この記事では、孫が遺産を相続する方法について詳しく解説します。また、相続した場合の相続税や遺留分がどのくらいになるかなどの注意点も説明するため、孫に遺産を譲りたい人だけでなく、孫本人も相続に関する理解が進むでしょう。
孫に遺産をどのくらい譲れるか心配な人や祖父母からの相続を予定している人は、この記事を参考にして疑問や不安を解消させましょう。
そもそも孫は相続人になれる?
法定相続人になる範囲は民法で定められています。まず、死亡した人(被相続人)の配偶者は常に法定相続人です。配偶者以外については、被相続人の子供、父母や祖父母、兄弟姉妹の順序で法定相続人となります。
したがって、民法では孫の相続権は認められていないことになるのです。
出典:相続人の範囲|国税庁
代襲相続の場合は孫も相続可能
民法では被相続人の配偶者とともに、子供、父母および祖父母、兄弟姉妹の順で遺産の相続権が認められていますが、孫が相続人となる場合があります。

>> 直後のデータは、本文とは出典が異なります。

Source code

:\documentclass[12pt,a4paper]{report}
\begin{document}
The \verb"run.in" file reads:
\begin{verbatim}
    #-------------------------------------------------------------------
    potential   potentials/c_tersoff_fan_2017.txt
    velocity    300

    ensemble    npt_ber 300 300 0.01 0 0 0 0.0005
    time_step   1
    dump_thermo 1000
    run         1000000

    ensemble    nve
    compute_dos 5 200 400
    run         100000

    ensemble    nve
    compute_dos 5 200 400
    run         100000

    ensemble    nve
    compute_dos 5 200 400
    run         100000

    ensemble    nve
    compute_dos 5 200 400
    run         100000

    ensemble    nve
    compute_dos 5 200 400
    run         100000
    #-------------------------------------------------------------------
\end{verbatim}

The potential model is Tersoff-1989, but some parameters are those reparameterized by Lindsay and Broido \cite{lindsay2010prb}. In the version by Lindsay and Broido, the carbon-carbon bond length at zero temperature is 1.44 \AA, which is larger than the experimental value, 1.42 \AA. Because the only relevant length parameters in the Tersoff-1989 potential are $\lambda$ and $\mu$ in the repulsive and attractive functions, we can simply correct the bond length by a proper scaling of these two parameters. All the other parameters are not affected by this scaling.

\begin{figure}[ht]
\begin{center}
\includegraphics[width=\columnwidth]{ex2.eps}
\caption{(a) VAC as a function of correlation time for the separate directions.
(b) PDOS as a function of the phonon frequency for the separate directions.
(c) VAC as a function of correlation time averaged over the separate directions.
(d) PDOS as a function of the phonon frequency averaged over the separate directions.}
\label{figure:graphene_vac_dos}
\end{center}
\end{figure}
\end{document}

被相続人の子供が相続の開始前に亡くなっている場合や、その相続権を失っている場合は孫が法定相続人となります。これを代襲相続と言い、被相続人の子供の子供である孫が相続できるケースの1つです。
孫に遺産を相続させる方法
民法上、被相続人の孫が配偶者や子供と同様に法定相続人となり、相続権を得る場合もあります。また、それ以外にも被相続人が望む場合、孫に遺産を譲れる方法があります。それぞれメリットやデメリットがあるため、慎重に選択しましょう。

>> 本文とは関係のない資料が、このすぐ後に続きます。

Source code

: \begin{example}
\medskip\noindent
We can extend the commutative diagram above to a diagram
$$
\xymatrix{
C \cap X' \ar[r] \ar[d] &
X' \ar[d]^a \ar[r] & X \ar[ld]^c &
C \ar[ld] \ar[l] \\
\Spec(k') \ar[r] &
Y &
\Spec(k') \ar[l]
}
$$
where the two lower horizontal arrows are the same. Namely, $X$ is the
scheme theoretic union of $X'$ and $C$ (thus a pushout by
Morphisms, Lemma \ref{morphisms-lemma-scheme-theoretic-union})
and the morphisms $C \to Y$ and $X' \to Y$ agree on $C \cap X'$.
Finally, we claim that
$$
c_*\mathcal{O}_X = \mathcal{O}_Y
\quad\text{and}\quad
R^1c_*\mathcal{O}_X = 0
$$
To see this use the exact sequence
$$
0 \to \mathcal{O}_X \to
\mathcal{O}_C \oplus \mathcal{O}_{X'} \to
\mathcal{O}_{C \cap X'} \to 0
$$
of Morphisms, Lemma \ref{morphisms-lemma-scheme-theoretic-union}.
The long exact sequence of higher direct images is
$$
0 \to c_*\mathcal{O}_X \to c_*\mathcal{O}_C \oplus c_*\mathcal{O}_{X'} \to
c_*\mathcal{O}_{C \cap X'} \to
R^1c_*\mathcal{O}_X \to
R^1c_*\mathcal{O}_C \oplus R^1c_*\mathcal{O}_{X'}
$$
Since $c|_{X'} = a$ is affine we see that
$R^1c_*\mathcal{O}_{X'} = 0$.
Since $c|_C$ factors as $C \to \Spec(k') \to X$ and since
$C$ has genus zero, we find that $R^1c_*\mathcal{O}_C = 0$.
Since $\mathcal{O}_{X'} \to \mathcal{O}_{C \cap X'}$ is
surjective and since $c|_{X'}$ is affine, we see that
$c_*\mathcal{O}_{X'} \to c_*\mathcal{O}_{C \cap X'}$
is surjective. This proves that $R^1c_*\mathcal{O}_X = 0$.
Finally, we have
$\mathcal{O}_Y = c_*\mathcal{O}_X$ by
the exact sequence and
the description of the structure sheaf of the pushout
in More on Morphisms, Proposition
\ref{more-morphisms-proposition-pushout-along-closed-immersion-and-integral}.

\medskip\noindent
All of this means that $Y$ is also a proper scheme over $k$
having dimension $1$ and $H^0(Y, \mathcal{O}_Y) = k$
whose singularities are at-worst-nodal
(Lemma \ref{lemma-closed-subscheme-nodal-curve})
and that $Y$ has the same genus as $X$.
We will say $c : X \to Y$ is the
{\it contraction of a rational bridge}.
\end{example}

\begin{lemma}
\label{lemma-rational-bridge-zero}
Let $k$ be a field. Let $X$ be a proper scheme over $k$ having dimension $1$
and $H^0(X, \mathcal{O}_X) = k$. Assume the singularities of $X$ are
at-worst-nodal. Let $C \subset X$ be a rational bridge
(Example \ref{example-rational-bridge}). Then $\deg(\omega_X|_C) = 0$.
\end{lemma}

ここからは、孫に遺産を相続させる具体的な方法を紹介します。
生前贈与
被相続人が相続権のない孫に遺産を遺す方法として、生前贈与があります。
生前贈与を利用することで、自分の意思で誰にどのくらい財産を譲るか決められるうえ、いずれ発生するであろう相続税を減らすことができる、受け取った人の喜ぶ姿を見られる点がメリットです。
しかし、生前に財産を贈与すると贈与税が発生します。また、早めに資産を減らすと老後資金が不足して生活に支障をきたす可能性もあるため、慎重に行う必要があります。

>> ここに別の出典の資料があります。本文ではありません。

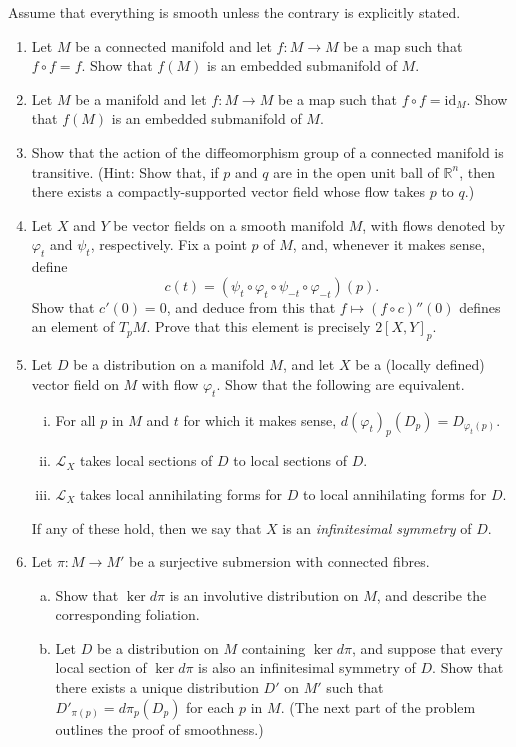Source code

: \documentclass[11pt]{article} %
\begin{document}
Assume that everything is smooth unless the contrary is explicitly stated.

\begin{enumerate}
	\item Let $M$ be a connected manifold and let $f\colon M \to M$ be a map such that $f \circ f = f$. Show that $f(M)$ is an embedded submanifold of $M$. 

	\item Let $M$ be a manifold and let $f\colon M \to M$ be a map such that $f \circ f = \mathrm{id}_M$. Show that $f(M)$ is an embedded submanifold of $M$.

	\item Show that the action of the diffeomorphism group of a connected manifold is transitive. (Hint: Show that, if $p$ and $q$ are in the open unit ball of $\mathbb{R}^n$, then there exists a compactly-supported vector field whose flow takes $p$ to $q$.)

	\item Let $X$ and $Y$ be vector fields on a smooth manifold $M$, with flows denoted by $\varphi_t$ and $\psi_t$, respectively. Fix a point $p$ of $M$, and, whenever it makes sense, define
	\[
		c(t) = (\psi_t \circ \varphi_t \circ \psi_{-t} \circ \varphi_{-t})(p).
	\]
	Show that $c'(0) = 0$, and deduce from this that $f \mapsto (f \circ c)''(0)$ defines an element of $T_pM$. Prove that this element is precisely $2[X, Y]_p$.

	\item Let $D$ be a distribution on a manifold $M$, and let $X$ be a (locally defined) vector field on $M$ with flow $\varphi_t$. Show that the following are equivalent.
	\begin{enumerate}[(i)]
		\item For all $p$ in $M$ and $t$ for which it makes sense, $d(\varphi_t)_p(D_p) = D_{\varphi_t(p)}$.
		\item $\mathcal{L}_X$ takes local sections of $D$ to local sections of $D$.
		\item $\mathcal{L}_X$ takes local annihilating forms for $D$ to local annihilating forms for $D$.
	\end{enumerate}
	If any of these hold, then we say that $X$ is an \emph{infinitesimal symmetry} of $D$.

	\item Let $\pi\colon M \to M'$ be a surjective submersion with connected fibres.
	\begin{enumerate}[(a)]
		\item Show that $\ker d\pi$ is an involutive distribution on $M$, and describe the corresponding foliation.
		\item Let $D$ be a distribution on $M$ containing $\ker d\pi$, and suppose that every local section of $\ker d\pi$ is also an infinitesimal symmetry of $D$. Show that there exists a unique distribution $D'$ on $M'$ such that $D'_{\pi(p)} = d\pi_p(D_p)$ for each $p$ in $M$. (The next part of the problem outlines the proof of smoothness.)


\end{enumerate}
\end{enumerate}
\end{document}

また、贈与税は年間110万円までの非課税枠があるため、税金を抑えつつ財産を孫に移転できるような方法を選択しましょう。
遺言書
孫に遺産を相続させる方法として、一般的なのが遺言書です。自分の遺産を法定相続人以外に譲りたい場合、財産の持ち主が自ら「〇〇を△△に遺贈する」と記し、署名・押印や日付など必要事項の記載がある遺言書を作成する必要があります。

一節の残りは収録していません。